In the late 90’s, I was nearing the end of my secondary education.  I had precisely 3 interests: Boys, dance, and a social life…with boys.  Reading was definitely not on my to-do list.  So it wasn’t even on my radar that suddenly every person of every age in every country became enamored with a book called Harry Potter and the Sorcerer’s Stone.

I don’t recall even being aware that this was a book until 2001 during my first year of college.  This was the year that this first book in the series became a movie.  A good [21 year old] friend of mine, Traci, was obsessed with this series.  We were in the dance company together, and at the end of the year we had an assignment called musical mapping.  The assignment required us to choose a song, “map” the dynamics of the song out using the medium of our choosing (pipe cleaner, macaroni noodles, string, etc…you know, college student stuff), and choreograph a dance to go along with our 3-dimensional music map.  We then presented the entire project to our class.  Traci chose the Harry Potter movie’s theme song, which at the time was unrecognizable.  She incorporated a magic wand into her choreography with which she led us through her map.  If that wasn’t enough to get me to read this book, I don’t know what is.

Over the years I received a lot of criticism for having never read this series.  About 7 years ago, I rode along with Aaron when he went to dig a grave (yes, this actually happened).  I had some time to kill while I sat in the car, and the Sorcerer’s Stone happened to be sitting on the bench seat next to me.  Aaron really loved the series and has read/listened to each book at least twice.  I picked it up, thrilled that I was finally about to jump on the HP band wagon.  I got to about the part where (spoiler alert, if you haven’t read it) Harry makes the glass disappear at the zoo and releases the snake.  That was where the wagon stopped for me.

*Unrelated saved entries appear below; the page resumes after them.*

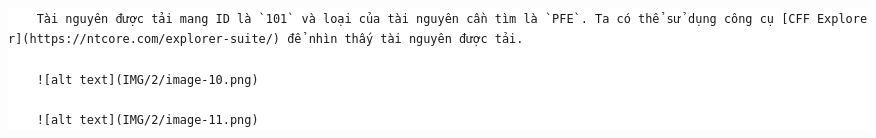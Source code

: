         Tài nguyên được tải mang ID là `101` và loại của tài nguyên cần tìm là `PFE`. Ta có thể sử dụng công cụ [CFF Explorer](https://ntcore.com/explorer-suite/) để nhìn thấy tài nguyên được tải.

        ![alt text](IMG/2/image-10.png)

        ![alt text](IMG/2/image-11.png)
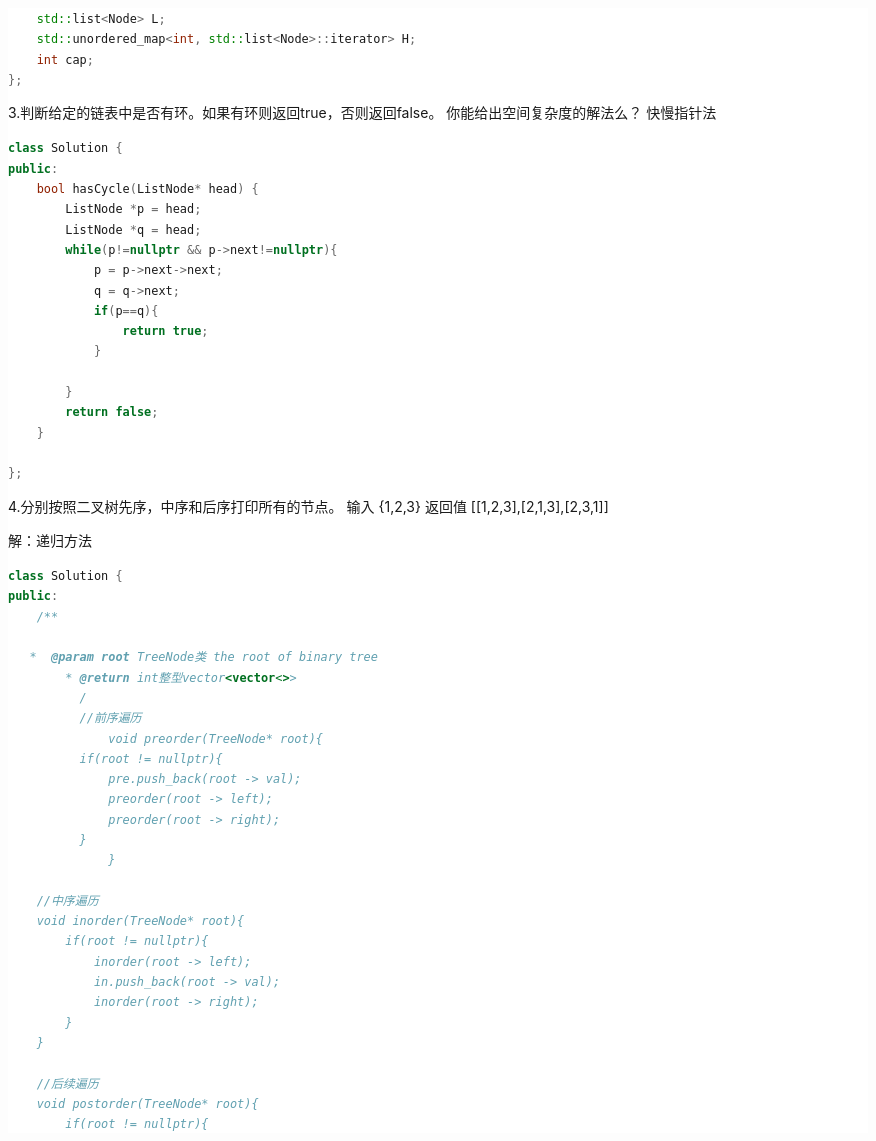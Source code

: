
 ```c++
    std::list<Node> L;
    std::unordered_map<int, std::list<Node>::iterator> H;
    int cap;
};
```



3.判断给定的链表中是否有环。如果有环则返回true，否则返回false。
你能给出空间复杂度的解法么？
	快慢指针法

```c++
class Solution {
public:
    bool hasCycle(ListNode* head) {
        ListNode *p = head;
        ListNode *q = head;
        while(p!=nullptr && p->next!=nullptr){
            p = p->next->next;
            q = q->next;
            if(p==q){
                return true;
            }

        }
        return false;
    }

};
```

4.分别按照二叉树先序，中序和后序打印所有的节点。
输入   {1,2,3}
返回值 [[1,2,3],[2,1,3],[2,3,1]]

解：递归方法

```c++
class Solution {
public:
    /**

   *  @param root TreeNode类 the root of binary tree
        * @return int整型vector<vector<>>
          /
          //前序遍历
              void preorder(TreeNode* root){
          if(root != nullptr){
              pre.push_back(root -> val);
              preorder(root -> left);
              preorder(root -> right);
          }
              }

	//中序遍历
	void inorder(TreeNode* root){
	    if(root != nullptr){
	        inorder(root -> left);
	        in.push_back(root -> val);
	        inorder(root -> right);
	    }
	}
	 
	//后续遍历
	void postorder(TreeNode* root){
	    if(root != nullptr){
```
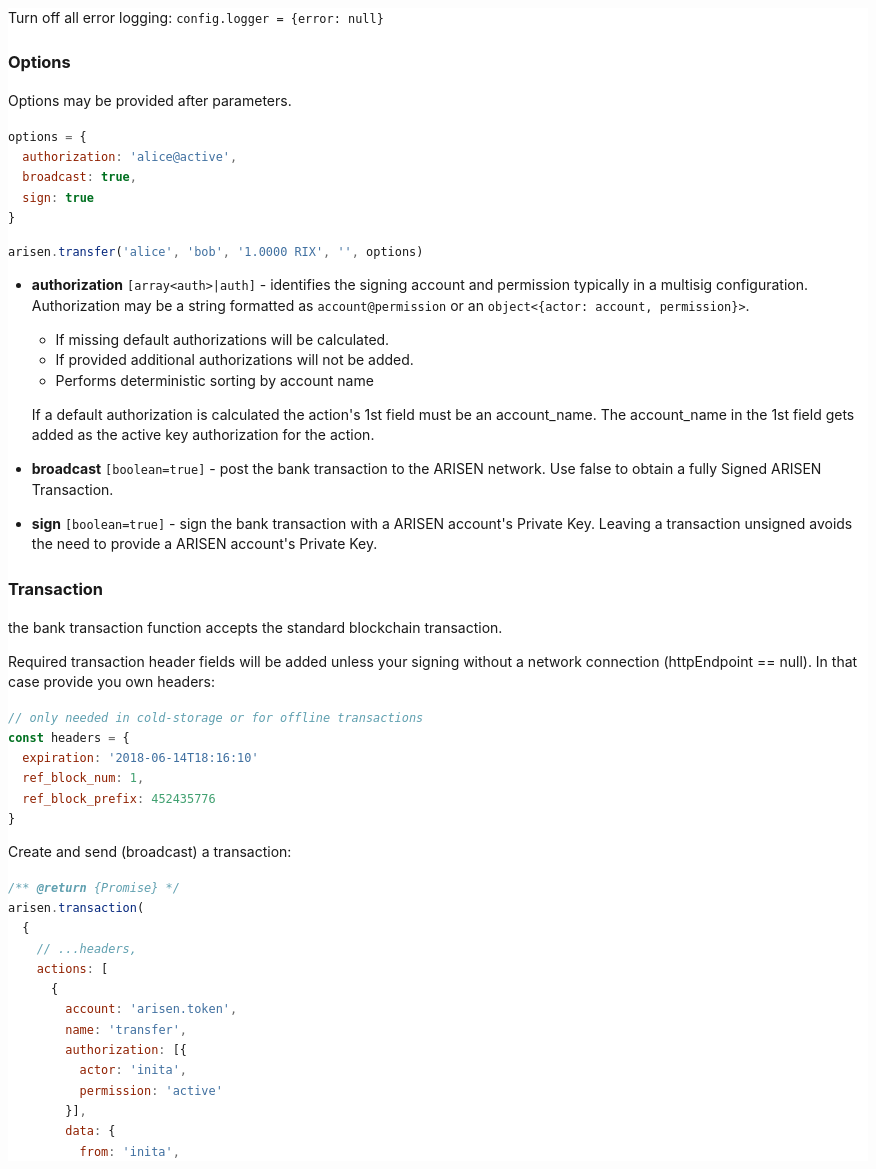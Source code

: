   Turn off all error logging: `config.logger = {error: null}`

### Options

Options may be provided after parameters.

```js
options = {
  authorization: 'alice@active',
  broadcast: true,
  sign: true
}
```

```js
arisen.transfer('alice', 'bob', '1.0000 RIX', '', options)
```

* **authorization** `[array<auth>|auth]` - identifies the
  signing account and permission typically in a multisig
  configuration.  Authorization may be a string formatted as
  `account@permission` or an `object<{actor: account, permission}>`.
  * If missing default authorizations will be calculated.
  * If provided additional authorizations will not be added.
  * Performs deterministic sorting by account name

  If a default authorization is calculated the action's 1st field must be
  an account_name.  The account_name in the 1st field gets added as the
  active key authorization for the action.

* **broadcast** `[boolean=true]` - post the bank transaction to
  the ARISEN network.  Use false to obtain a fully Signed ARISEN Transaction.

* **sign** `[boolean=true]` - sign the bank transaction with a ARISEN account's Private Key.  Leaving
  a transaction unsigned avoids the need to provide a ARISEN account's Private Key.

### Transaction

the bank transaction function accepts the standard blockchain transaction.

Required transaction header fields will be added unless your signing without a
network connection (httpEndpoint == null). In that case provide you own headers:

```js
// only needed in cold-storage or for offline transactions
const headers = {
  expiration: '2018-06-14T18:16:10'
  ref_block_num: 1,
  ref_block_prefix: 452435776
}
```

Create and send (broadcast) a transaction:

```javascript
/** @return {Promise} */
arisen.transaction(
  {
    // ...headers,
    actions: [
      {
        account: 'arisen.token',
        name: 'transfer',
        authorization: [{
          actor: 'inita',
          permission: 'active'
        }],
        data: {
          from: 'inita',
```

Since that time I’ve been the epitome of a crazed YA fantasy fiction fan over all the big-time supernatural, dystopian, sci-fi, love-triangle type books and their movie adaptations (you should see my “I’d rather be in Forks” t-shirt).  All except Harry Potter.

Last fall, Jade started kindergarten.  I’ve been reading to Jade almost every night since she could sit up on her own, so it didn’t come as a surprise to me that she picked up the ability to read very quickly.  In October at her last birthday, she was given her first set of chapter books about fairies.  We devoured them and went back for more when the school book fair came along.  Suddenly books didn’t need pictures to be interesting.  This was my cue.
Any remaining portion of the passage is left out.